Protein Powders - what is a food and what is a supplement?
For an elite athlete trying to maximize their performance by supplementing their diet with extra protein, they need to be wary about what is in the products they are consuming.
The food landscape these days brings us many products with added protein powders. Considering all the foods companies that are currently adding protein, the lines are becoming blurred between what is a food and what is a supplement.

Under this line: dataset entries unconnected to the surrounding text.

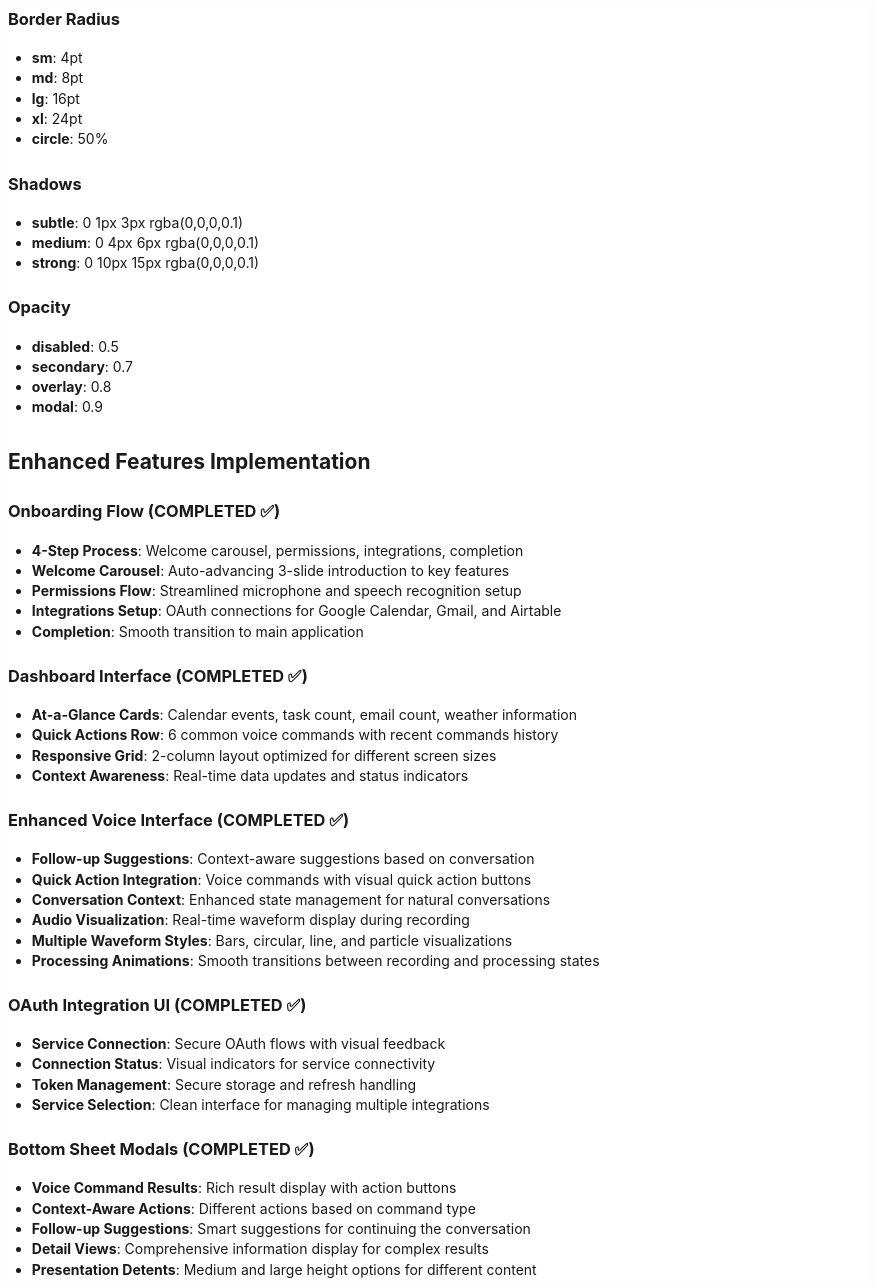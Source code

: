 ### Border Radius
- **sm**: 4pt
- **md**: 8pt
- **lg**: 16pt
- **xl**: 24pt
- **circle**: 50%

### Shadows
- **subtle**: 0 1px 3px rgba(0,0,0,0.1)
- **medium**: 0 4px 6px rgba(0,0,0,0.1)
- **strong**: 0 10px 15px rgba(0,0,0,0.1)

### Opacity
- **disabled**: 0.5
- **secondary**: 0.7
- **overlay**: 0.8
- **modal**: 0.9

## Enhanced Features Implementation

### Onboarding Flow (COMPLETED ✅)
- **4-Step Process**: Welcome carousel, permissions, integrations, completion
- **Welcome Carousel**: Auto-advancing 3-slide introduction to key features
- **Permissions Flow**: Streamlined microphone and speech recognition setup
- **Integrations Setup**: OAuth connections for Google Calendar, Gmail, and Airtable
- **Completion**: Smooth transition to main application

### Dashboard Interface (COMPLETED ✅)
- **At-a-Glance Cards**: Calendar events, task count, email count, weather information
- **Quick Actions Row**: 6 common voice commands with recent commands history
- **Responsive Grid**: 2-column layout optimized for different screen sizes
- **Context Awareness**: Real-time data updates and status indicators

### Enhanced Voice Interface (COMPLETED ✅)
- **Follow-up Suggestions**: Context-aware suggestions based on conversation
- **Quick Action Integration**: Voice commands with visual quick action buttons
- **Conversation Context**: Enhanced state management for natural conversations
- **Audio Visualization**: Real-time waveform display during recording
- **Multiple Waveform Styles**: Bars, circular, line, and particle visualizations
- **Processing Animations**: Smooth transitions between recording and processing states

### OAuth Integration UI (COMPLETED ✅)
- **Service Connection**: Secure OAuth flows with visual feedback
- **Connection Status**: Visual indicators for service connectivity
- **Token Management**: Secure storage and refresh handling
- **Service Selection**: Clean interface for managing multiple integrations

### Bottom Sheet Modals (COMPLETED ✅)
- **Voice Command Results**: Rich result display with action buttons
- **Context-Aware Actions**: Different actions based on command type
- **Follow-up Suggestions**: Smart suggestions for continuing the conversation
- **Detail Views**: Comprehensive information display for complex results
- **Presentation Detents**: Medium and large height options for different content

The advice provided by the World Anti-Doping Agency (WADA) and local authorities such as the Australian Sports Anti-Doping Authority (ASADA) about what supplements athletes are allowed and not allowed to consume, it is very specific. However, food-grade products which may be fortified with protein can be a very gray area, and should be of concern to athletes who are regularly drug tested.
The ingredients list is where you will find all protein added to foods. This list can include protein powder, whey, whey protein, casein, casein powder, soy protein, soy nuggets, soy crisps, protein concentrate, protein isolate... (see reading food labels)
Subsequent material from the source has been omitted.